Fuld realized that the Lehman unit had to be both diverse in its business and amply supplied with capital to survive in an investment banking industry that was expanding globally and increasingly extending short-term funding to clients. That meant that the firm needed to excel not only at trading commercial paper and mortgage bonds, as it had always done, but also at trading stocks and derivatives, underwriting securities and advising on corporate mergers. Fuld spent much of the three years that he and Hill shared power learning from his new partner, joining him for client meetings and offering the support of his capital markets team. Fuld began to declare internally that Lehman was to be “one firm with one P&L.”

“Dick knew the only way Lehman Brothers could survive was if everyone worked together,” says Ronald Gallatin, who made partner with Fuld in 1978 and worked closely with both Fuld and Hill in the American Express years before leaving Lehman in 1995. “He had been a trader, or a manager of traders, his whole life, and he used that time to study Tom, to learn the culture of investment banking. He was determined to create a firm that would never again implode as it had in 1984.”

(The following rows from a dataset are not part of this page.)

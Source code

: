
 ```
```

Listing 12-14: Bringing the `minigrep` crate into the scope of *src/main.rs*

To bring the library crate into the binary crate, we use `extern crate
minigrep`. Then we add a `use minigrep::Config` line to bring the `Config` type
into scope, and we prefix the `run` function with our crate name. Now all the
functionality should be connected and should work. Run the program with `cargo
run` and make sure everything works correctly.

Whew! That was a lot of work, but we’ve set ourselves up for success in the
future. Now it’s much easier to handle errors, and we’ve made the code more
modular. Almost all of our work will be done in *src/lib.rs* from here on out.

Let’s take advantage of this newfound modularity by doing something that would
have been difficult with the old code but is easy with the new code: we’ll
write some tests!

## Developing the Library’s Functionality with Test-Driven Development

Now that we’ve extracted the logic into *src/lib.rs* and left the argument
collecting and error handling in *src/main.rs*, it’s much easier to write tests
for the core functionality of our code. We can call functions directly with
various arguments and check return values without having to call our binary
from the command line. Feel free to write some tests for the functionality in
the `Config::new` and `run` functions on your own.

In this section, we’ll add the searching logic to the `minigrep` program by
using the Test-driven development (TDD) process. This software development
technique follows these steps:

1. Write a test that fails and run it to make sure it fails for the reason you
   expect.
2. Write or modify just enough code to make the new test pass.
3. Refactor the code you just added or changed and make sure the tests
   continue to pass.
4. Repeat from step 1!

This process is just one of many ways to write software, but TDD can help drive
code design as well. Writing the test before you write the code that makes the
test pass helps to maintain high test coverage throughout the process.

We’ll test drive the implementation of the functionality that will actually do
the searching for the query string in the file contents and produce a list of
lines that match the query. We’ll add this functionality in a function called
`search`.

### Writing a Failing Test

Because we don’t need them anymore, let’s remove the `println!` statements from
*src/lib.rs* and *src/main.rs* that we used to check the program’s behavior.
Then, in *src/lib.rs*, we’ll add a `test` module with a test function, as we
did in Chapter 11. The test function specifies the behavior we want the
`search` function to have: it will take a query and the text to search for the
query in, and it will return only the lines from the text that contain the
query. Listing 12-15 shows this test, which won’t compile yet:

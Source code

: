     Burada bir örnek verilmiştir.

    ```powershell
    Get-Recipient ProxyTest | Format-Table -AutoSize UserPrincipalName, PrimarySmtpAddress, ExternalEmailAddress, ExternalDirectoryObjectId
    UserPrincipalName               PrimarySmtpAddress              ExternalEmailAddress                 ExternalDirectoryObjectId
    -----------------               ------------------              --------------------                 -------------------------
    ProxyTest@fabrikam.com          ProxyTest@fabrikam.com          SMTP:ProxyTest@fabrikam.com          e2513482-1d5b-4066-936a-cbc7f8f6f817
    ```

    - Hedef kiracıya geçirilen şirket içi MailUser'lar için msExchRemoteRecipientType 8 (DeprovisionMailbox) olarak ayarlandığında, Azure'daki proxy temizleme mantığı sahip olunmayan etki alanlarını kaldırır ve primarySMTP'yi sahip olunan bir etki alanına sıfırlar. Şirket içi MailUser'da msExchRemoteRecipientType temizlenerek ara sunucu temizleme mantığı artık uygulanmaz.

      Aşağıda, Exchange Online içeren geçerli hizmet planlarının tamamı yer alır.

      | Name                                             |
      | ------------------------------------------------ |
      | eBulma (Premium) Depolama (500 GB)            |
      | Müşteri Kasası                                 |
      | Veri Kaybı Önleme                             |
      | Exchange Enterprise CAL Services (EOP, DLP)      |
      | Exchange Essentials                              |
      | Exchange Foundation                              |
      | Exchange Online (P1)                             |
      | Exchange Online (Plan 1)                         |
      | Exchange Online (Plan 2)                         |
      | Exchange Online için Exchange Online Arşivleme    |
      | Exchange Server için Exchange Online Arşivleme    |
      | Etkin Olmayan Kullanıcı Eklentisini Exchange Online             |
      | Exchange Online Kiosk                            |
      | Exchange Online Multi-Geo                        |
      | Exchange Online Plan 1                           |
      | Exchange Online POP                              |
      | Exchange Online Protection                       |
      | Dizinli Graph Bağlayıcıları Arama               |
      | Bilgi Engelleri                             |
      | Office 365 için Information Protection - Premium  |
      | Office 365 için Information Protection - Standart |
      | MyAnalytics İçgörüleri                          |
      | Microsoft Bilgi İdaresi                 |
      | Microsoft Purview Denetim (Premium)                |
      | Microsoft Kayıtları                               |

In 1993 thenAmEx CEO Harvey Golub pushed Hill out after clashing with him over compensation issues. He then sold Shearson to Smith Barney, Harris Upham & Co. and began exploring a spin-off of Lehman. Fuld was alone at the top -- he had played no role in Hill’s ouster -- and was ready to begin Lehman’s long march back to respectability.

BUT THE TRAIL BACK WAS STEEPER THAN ANY IN Bryce Canyon. By the time Fuld and his team had gained their independence from AmEx, 11 years ago this month, Lehman was a shell of its old self. With just $2 billion in equity capital, it was dwarfed by firms that had spent the previous decade bulking up. Merrill Lynch, for instance, boasted $5.5 billion in equity. Worse, AmEx had implied to the credit rating agencies that it would spin off Lehman with more capital. When the agencies found out how small the dowry actually was, they downgraded Lehman’s commercial paper rating -- a big blow to a firm that regularly taps that market for working capital.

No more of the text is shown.